Energetic consequences of being a Homo erectus female.

Body size is one of the most important characteristics of any animal because it affects a range of behavioral, ecological, and physiological traits including energy requirements, choice of food, reproductive strategies, predation risk, range size, and locomotor style. This article focuses on the implications of being large bodied for Homo erectus females, estimated to have been over 50% heavier than average australopithecine females. The energy requirements of these hominins are modeled using data on activity patterns, body mass, and life history from living primates. Particular attention is given to the inferred energetic costs of reproduction for Homo erectus females based on chimpanzee and human reproductive scheduling. Daily energy requirements during gestation and lactation would have been significantly higher for Homo erectus females, as would total energetic cost per offspring if the australopithecines and Homo erectus had similar reproductive schedules (gestation and lactation lengths and interbirth intervals). Shortening the interbirth interval could considerably reduce the costs per offspring to Homo erectus and have the added advantage of increasing reproductive output. The mother would, however, incur additional daily costs of caring for the dependent offspring. If Homo erectus females adopted this reproductive strategy, it would necessarily imply a revolution in the way in which females obtained and utilized energy to support their increased energetic requirements. This transformation is likely to have occurred on several levels involving cooperative economic division of labor, locomotor energetics, menopause, organ size, and other physiological mechanisms for reducing the energetic load on females.

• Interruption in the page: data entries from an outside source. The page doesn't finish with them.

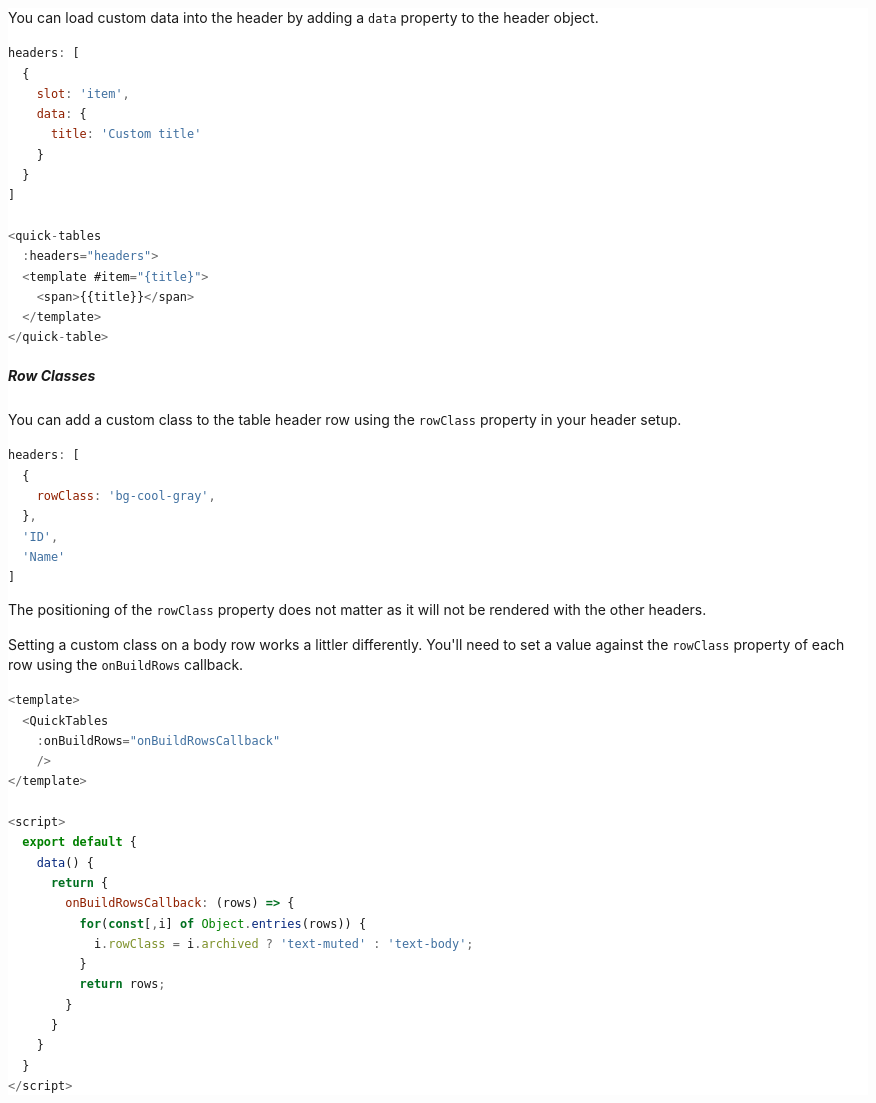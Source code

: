 You can load custom data into the header by adding a `data` property to the header object.

```js
headers: [
  {
    slot: 'item',
    data: {
      title: 'Custom title'
    }
  }
]

<quick-tables 
  :headers="headers">
  <template #item="{title}">
    <span>{{title}}</span>
  </template>
</quick-table>
```

##### Row Classes
You can add a custom class to the table header row using the `rowClass` property in your header setup.

```js
headers: [
  {
    rowClass: 'bg-cool-gray',
  },
  'ID',
  'Name'
]
```

The positioning of the `rowClass` property does not matter as it will not be rendered with the other headers.

Setting a custom class on a body row works a littler differently. You'll need to set a value against the `rowClass` property of each row using the `onBuildRows` callback.

```js
<template>
  <QuickTables
    :onBuildRows="onBuildRowsCallback"
    />
</template>

<script>
  export default {
    data() {
      return {
        onBuildRowsCallback: (rows) => {
          for(const[,i] of Object.entries(rows)) {
            i.rowClass = i.archived ? 'text-muted' : 'text-body';
          }
          return rows;
        }
      }
    }
  }
</script>
```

Brains and guts in human evolution: the Expensive Tissue Hypothesis

The brain is a very expensive organ in metabolic terms. Each unit of brain tissue requires over 22 times the amount of metabolic energy as an equivalent unit of muscle tissue. There is no correlation across mammals, however, between the relative size of the brain and the relative basal metabolic rate. The Expensive Tissue Hypothesis explains this apparent paradox by looking at the metabolic cost of the brain in the context of the costs of other metabolically expensive organs in the body. The results show that the increase in brain size in humans is balanced by an equivalent reduction in the size of the gastro-intestinal tract. In other words, the increased energetic demands of a relatively large brain are balanced by the reduced energy demands of a relatively small gastro-intestinal tract. This relationship also seems to be true in non-human primates. The size of the gastro-intestinal tract is dependent on both body size and the quality of the diety. It is argued that humans (and other primates) could not have developed a relatively large brain without also adopting a high quality diet that would have permitted a reduction in the relative size of the gastro-intestinal tract. Dietary change is therefore viewed as a "prime releaser" in brain evolution. It is argued that a high quality diet is necessary for the evolution of a relatively large brain. However, the change to such a high quality diet, which involved an increased proportion of animal based products, need not have been one of the "prime movers" in brain evolution. In this context, and based on the archaeological and palaeoanthropological record, the factors most probably surrounding the evolution of the human brain are discussed.